If things had gone as planned, Nuri Sherpa would have been climbing Mount Annapurna (8,091 m), the 10th tallest mountain in the world, along with his expedition team.
But the April 25 quake occured, and everything changed. The expedition team, which was planning to shoot an adventure series, abandoned the climb and decided to get involved in relief work.
These days he is busy helping the United Nations World Food Programme (WFP) reach earthquake survivors in remote mountain villages which can’t be reached by helicopters or vehicles.
Nuri and his team are reaching villages in Gorkha district to assess the needs of the affected residents and relaying the needs via satellite phone to WFP. “Their skills mean they can act as eyes and ears in remote, and often potentially dangerous areas, that are otherwise cut off by landslides or sheer height,” said a WFP story on their work.

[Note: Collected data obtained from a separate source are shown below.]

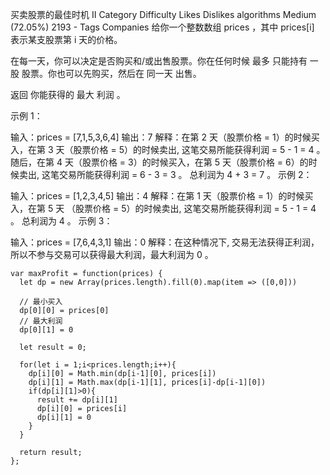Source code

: 买卖股票的最佳时机 II
Category	Difficulty	Likes	Dislikes
algorithms	Medium (72.05%)	2193	-
Tags
Companies
给你一个整数数组 prices ，其中 prices[i] 表示某支股票第 i 天的价格。

在每一天，你可以决定是否购买和/或出售股票。你在任何时候 最多 只能持有 一股 股票。你也可以先购买，然后在 同一天 出售。

返回 你能获得的 最大 利润 。

 

示例 1：

输入：prices = [7,1,5,3,6,4]
输出：7
解释：在第 2 天（股票价格 = 1）的时候买入，在第 3 天（股票价格 = 5）的时候卖出, 这笔交易所能获得利润 = 5 - 1 = 4 。
     随后，在第 4 天（股票价格 = 3）的时候买入，在第 5 天（股票价格 = 6）的时候卖出, 这笔交易所能获得利润 = 6 - 3 = 3 。
     总利润为 4 + 3 = 7 。
示例 2：

输入：prices = [1,2,3,4,5]
输出：4
解释：在第 1 天（股票价格 = 1）的时候买入，在第 5 天 （股票价格 = 5）的时候卖出, 这笔交易所能获得利润 = 5 - 1 = 4 。
     总利润为 4 。
示例 3：

输入：prices = [7,6,4,3,1]
输出：0
解释：在这种情况下, 交易无法获得正利润，所以不参与交易可以获得最大利润，最大利润为 0 。


 
```
var maxProfit = function(prices) {
  let dp = new Array(prices.length).fill(0).map(item => ([0,0]))

  // 最小买入
  dp[0][0] = prices[0]
  // 最大利润
  dp[0][1] = 0

  let result = 0;

  for(let i = 1;i<prices.length;i++){
    dp[i][0] = Math.min(dp[i-1][0], prices[i])
    dp[i][1] = Math.max(dp[i-1][1], prices[i]-dp[i-1][0])
    if(dp[i][1]>0){
      result += dp[i][1]
      dp[i][0] = prices[i]
      dp[i][1] = 0
    }
  }

  return result;
};
```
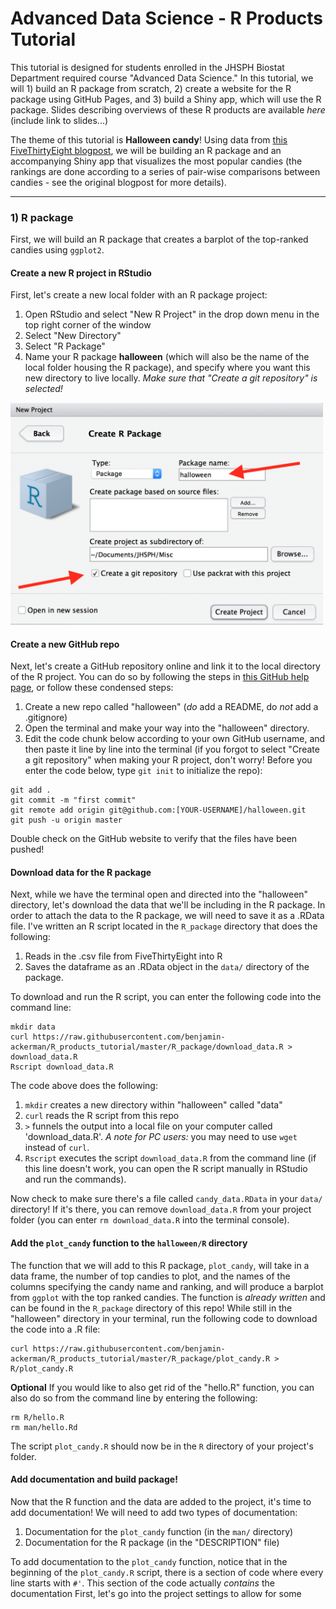 # Advanced Data Science - R Products Tutorial

This tutorial is designed for students enrolled in the JHSPH Biostat Department required course "Advanced Data Science."  In this tutorial, we will 1) build an R package from scratch, 2) create a website for the R package using GitHub Pages, and 3) build a Shiny app, which will use the R package.  Slides describing overviews of these R products are available *here* (include link to slides...)

The theme of this tutorial is **Halloween candy**!  Using data from [this FiveThirtyEight blogpost](https://fivethirtyeight.com/features/the-ultimate-halloween-candy-power-ranking/), we will be building an R package and an accompanying Shiny app that visualizes the most popular candies (the rankings are done according to a series of pair-wise comparisons between candies - see the original blogpost for more details). 

----------

### 1) R package

First, we will build an R package that creates a barplot of the top-ranked candies using `ggplot2`.  

#### Create a new R project in RStudio
First, let's create a new local folder with an R package project:
1) Open RStudio and select "New R Project" in the drop down menu in the top right corner of the window
2) Select "New Directory"
3) Select "R Package"
4) Name your R package **halloween** (which will also be the name of the local folder housing the R package), and specify where you want this new directory to live locally. *Make sure that "Create a git repository" is selected!*

<img src="figures/r_package.png" width="500">

#### Create a new GitHub repo
Next, let's create a GitHub repository online and link it to the local directory of the R project.  You can do so by following the steps in [this GitHub help page](https://help.github.com/articles/adding-an-existing-project-to-github-using-the-command-line/), or follow these condensed steps: 

1) Create a new repo called "halloween" (*do* add a README, do *not* add a .gitignore)
2) Open the terminal and make your way into the "halloween" directory.
3) Edit the code chunk below according to your own GitHub username, and then paste it line by line into the terminal (if you forgot to select "Create a git repository" when making your R project, don't worry!  Before you enter the code below, type `git init` to initialize the repo):

```
git add .
git commit -m "first commit"
git remote add origin git@github.com:[YOUR-USERNAME]/halloween.git
git push -u origin master
```

Double check on the GitHub website to verify that the files have been pushed!

#### Download data for the R package
Next, while we have the terminal open and directed into the "halloween" directory, let's download the data that we'll be including in the R package.  In order to attach the data to the R package, we will need to save it as a .RData file.  I've written an R script located in the `R_package` directory that does the following:

1) Reads in the .csv file from FiveThirtyEight into R
2) Saves the dataframe as an .RData object in the `data/` directory of the package.

To download and run the R script, you can enter the following code into the command line:

```
mkdir data
curl https://raw.githubusercontent.com/benjamin-ackerman/R_products_tutorial/master/R_package/download_data.R > download_data.R
Rscript download_data.R
```

The code above does the following: 

1) `mkdir` creates a new directory within "halloween" called "data"
2) `curl` reads the R script from this repo
3) `>` funnels the output into a local file on your computer called 'download_data.R'. *A note for PC users:* you may need to use `wget` instead of `curl`.
4) `Rscript` executes the script `download_data.R` from the command line (if this line doesn't work, you can open the R script manually in RStudio and run the commands).

Now check to make sure there's a file called `candy_data.RData` in your `data/` directory!  If it's there, you can remove `download_data.R` from your project folder (you can enter `rm download_data.R` into the terminal console).

#### Add the `plot_candy` function to the `halloween/R` directory
The function that we will add to this R package, `plot_candy`, will take in a data frame, the number of top candies to plot, and the names of the columns specifying the candy name and ranking, and will produce a barplot from `ggplot` with the top ranked candies.  The function is *already written* and can be found in the `R_package` directory of this repo!  While still in the "halloween" directory in your terminal, run the following code to download the code into a .R file:

```
curl https://raw.githubusercontent.com/benjamin-ackerman/R_products_tutorial/master/R_package/plot_candy.R > R/plot_candy.R
```

**Optional** If you would like to also get rid of the "hello.R" function, you can also do so from the command line by entering the following:

```
rm R/hello.R
rm man/hello.Rd
```

The script `plot_candy.R` should now be in the `R` directory of your project's folder.

#### Add documentation and build package!
Now that the R function and the data are added to the project, it's time to add documentation!  We will need to add two types of documentation:
1) Documentation for the `plot_candy` function (in the `man/` directory)
2) Documentation for the R package (in the "DESCRIPTION" file)

To add documentation to the `plot_candy` function, notice that in the beginning of the `plot_candy.R` script, there is a section of code where every line starts with `#'`.  This section of the code actually *contains* the documentation 
First, let's go into the project settings to allow for some 
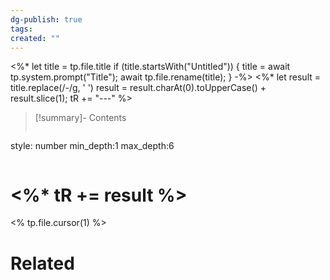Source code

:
 ```yaml
---
dg-publish: true
tags: 
created: ""
---
```

<%* let title = tp.file.title
  if (title.startsWith("Untitled")) {
    title = await tp.system.prompt("Title");
    await tp.file.rename(title);
  } 
-%>
<%*
  let result = title.replace(/-/g, ' ')
  result = result.charAt(0).toUpperCase() + result.slice(1);
  tR += "---"
%>

>[!summary]- Contents
>```toc
style: number
min_depth:1
max_depth:6 
>```

# <%* tR += result %>

<% tp.file.cursor(1) %>

# Related
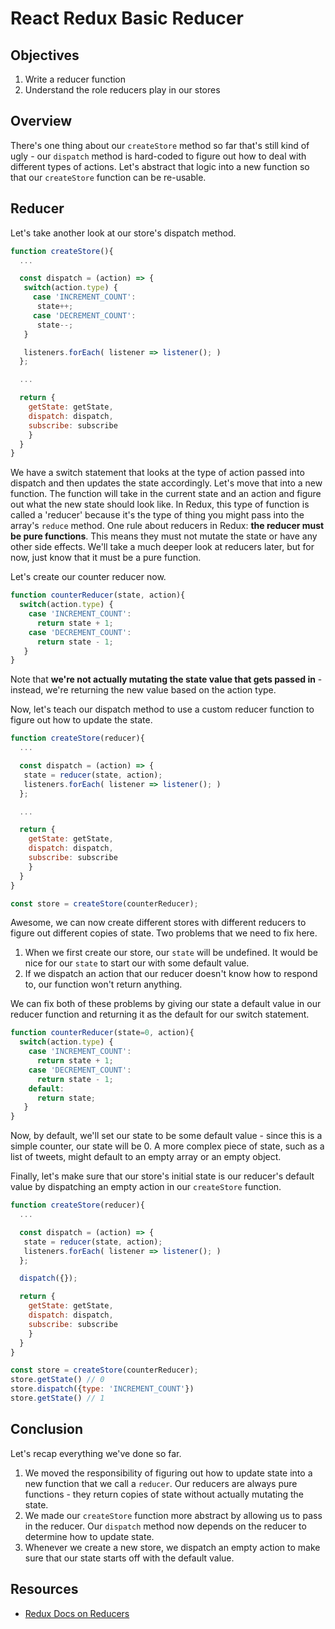 # React Redux Basic Reducer

## Objectives

1. Write a reducer function
2. Understand the role reducers play in our stores

## Overview

There's one thing about our `createStore` method so far that's still kind of ugly - our `dispatch` method is hard-coded to figure out how to deal with different types of actions. Let's abstract that logic into a new function so that our `createStore` function can be re-usable. 

## Reducer

Let's take another look at our store's dispatch method.

```javascript
function createStore(){
  ...

  const dispatch = (action) => {
   switch(action.type) {
     case 'INCREMENT_COUNT':
      state++;
     case 'DECREMENT_COUNT':
      state--;
   }

   listeners.forEach( listener => listener(); ) 
  };

  ...

  return {
    getState: getState,   
    dispatch: dispatch,
    subscribe: subscribe     
    }
  }
}
```

We have a switch statement that looks at the type of action passed into dispatch and then updates the state accordingly. Let's move that into a new function. The function will take in the current state and an action and figure out what the new state should look like. In Redux, this type of function is called a 'reducer' because it's the type of thing you might pass into the array's `reduce` method. One rule about reducers in Redux: **the reducer must be pure functions**. This means they must not mutate the state or have any other side effects. We'll take a much deeper look at reducers later, but for now, just know that it must be a pure function. 

Let's create our counter reducer now. 

```javascript
function counterReducer(state, action){
  switch(action.type) {
    case 'INCREMENT_COUNT':
      return state + 1;
    case 'DECREMENT_COUNT':
      return state - 1;
   }
}
```

Note that **we're not actually mutating the state value that gets passed in** - instead, we're returning the new value based on the action type. 

Now, let's teach our dispatch method to use a custom reducer function to figure out how to update the state. 

```javascript
function createStore(reducer){
  ...

  const dispatch = (action) => {
   state = reducer(state, action);
   listeners.forEach( listener => listener(); ) 
  };

  ...

  return {
    getState: getState,   
    dispatch: dispatch,
    subscribe: subscribe     
    }
  }
}

const store = createStore(counterReducer);
```

Awesome, we can now create different stores with different reducers to figure out different copies of state. Two problems that we need to fix here.

1. When we first create our store, our `state` will be undefined. It would be nice for our `state` to start our with some default value. 
2. If we dispatch an action that our reducer doesn't know how to respond to, our function won't return anything.

We can fix both of these problems by giving our state a default value in our reducer function and returning it as the default for our switch statement.

```javascript
function counterReducer(state=0, action){
  switch(action.type) {
    case 'INCREMENT_COUNT':
      return state + 1;
    case 'DECREMENT_COUNT':
      return state - 1;
    default: 
      return state;
   }
}
```

Now, by default, we'll set our state to be some default value - since this is a simple counter, our state will be 0. A more complex piece of state, such as a list of tweets, might default to an empty array or an empty object. 

Finally, let's make sure that our store's initial state is our reducer's default value by dispatching an empty action in our `createStore` function.

```javascript
function createStore(reducer){
  ...

  const dispatch = (action) => {
   state = reducer(state, action);
   listeners.forEach( listener => listener(); ) 
  };

  dispatch({});

  return {
    getState: getState,   
    dispatch: dispatch,
    subscribe: subscribe     
    }
  }
}

const store = createStore(counterReducer);
store.getState() // 0
store.dispatch({type: 'INCREMENT_COUNT'})
store.getState() // 1
```

## Conclusion

Let's recap everything we've done so far.

1. We moved the responsibility of figuring out how to update state into a new function that we call a `reducer`. Our reducers are always pure functions - they return copies of state without actually mutating the state.
2. We made our `createStore` function more abstract by allowing us to pass in the reducer. Our `dispatch` method now depends on the reducer to determine how to update state.
3. Whenever we create a new store, we dispatch an empty action to make sure that our state starts off with the default value. 


## Resources

+ [Redux Docs on Reducers](http://redux.js.org/docs/basics/Reducers.html)

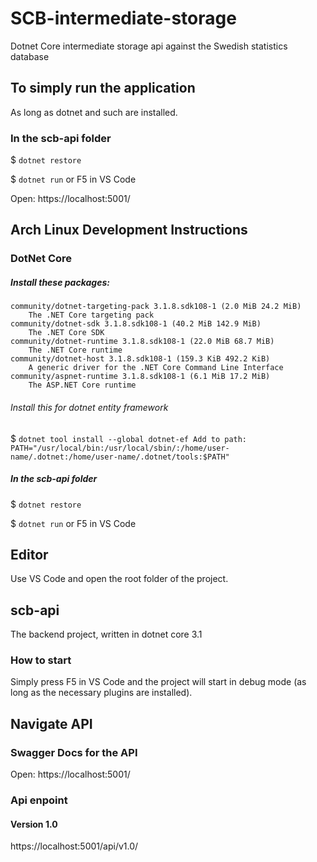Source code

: # SCB-intermediate-storage
Dotnet Core intermediate storage api against the Swedish statistics database

## To simply run the application
As long as dotnet and such are installed.

### In the scb-api folder

$ `dotnet restore`

$ `dotnet run` or F5 in VS Code

Open: https://localhost:5001/

## Arch Linux Development Instructions
### DotNet Core
##### Install these packages:
```
community/dotnet-targeting-pack 3.1.8.sdk108-1 (2.0 MiB 24.2 MiB)
    The .NET Core targeting pack
community/dotnet-sdk 3.1.8.sdk108-1 (40.2 MiB 142.9 MiB)
    The .NET Core SDK
community/dotnet-runtime 3.1.8.sdk108-1 (22.0 MiB 68.7 MiB)
    The .NET Core runtime
community/dotnet-host 3.1.8.sdk108-1 (159.3 KiB 492.2 KiB)
    A generic driver for the .NET Core Command Line Interface
community/aspnet-runtime 3.1.8.sdk108-1 (6.1 MiB 17.2 MiB)
    The ASP.NET Core runtime
```

###### Install this for dotnet entity framework
$ `dotnet tool install --global dotnet-ef
Add to path: PATH="/usr/local/bin:/usr/local/sbin/:/home/user-name/.dotnet:/home/user-name/.dotnet/tools:$PATH"`

##### In the scb-api folder
$ `dotnet restore`

$ `dotnet run`
or F5 in VS Code

## Editor
Use VS Code and open the root folder of the project.

## scb-api
The backend project, written in dotnet core 3.1

### How to start
Simply press F5 in VS Code and the project will start in debug mode (as long as the necessary plugins are installed).

## Navigate API

### Swagger Docs for the API
Open: https://localhost:5001/

### Api enpoint
#### Version 1.0
https://localhost:5001/api/v1.0/
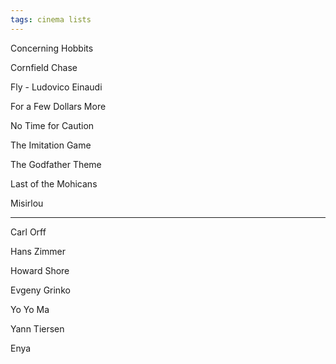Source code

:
 ```yaml
---
tags: cinema lists
---
```



Concerning Hobbits 

Cornfield Chase 

Fly - Ludovico Einaudi 

For a Few Dollars More 

No Time for Caution 

The Imitation Game 

The Godfather Theme 

Last of the Mohicans 

Misirlou 


---

Carl Orff 

Hans Zimmer 

Howard Shore 

Evgeny Grinko 

Yo Yo Ma

Yann Tiersen 

Enya 





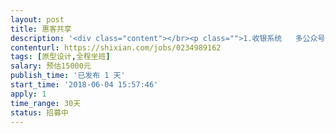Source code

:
 ```yaml
---                
layout: post       
title: 惠客共享           
description: '<div class="content"></br><p class="">1.收银系统   多公众号运营    现有系统源码需要二次开发   节约了不少麻烦</br><br/>2.美容美发收银系统</br><br/>3.需要擅长收银系统开发，擅长java开发</br><br/></br><br/>   开发项目都可以使用现有源码 二次开发</p></br></div>'     
contenturl: https://shixian.com/jobs/0234989162      
tags: [原型设计,全程坐班]            
salary: 预估15000元          
publish_time: '已发布 1 天'         
start_time: '2018-06-04 15:57:46'           
apply: 1                   
time_range: 30天              
status: 招募中                  
---                 
```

Nuri is acting as an interpreter between the expedition team members from abroad and the affected locals. “We have asked him numerous times if he would like to go home and he repeatedly insists he is needed where we are,” wrote expedition leader Canadian climber Don Bowie on his Facebook page.
Like Nuri several other Sherpas are also involved in relief work. Another group comprising nine Sherpas is planning an expedition to Mount Denali (6,168) in Alaska, North America’s highest peak, to raise funds for earthquake victims.
Last month’s quake has dealt a big blow to the Sherpa community, many of who are involved in expeditions to Himalayan peaks as guides, porters and support staff.
The quake and an subsequent avalanche put an end to this year’s spring climbing season. This is the second year climbing has been abandoned on the peaks — after an avalanche killed 16 last year — affecting their livelihoods.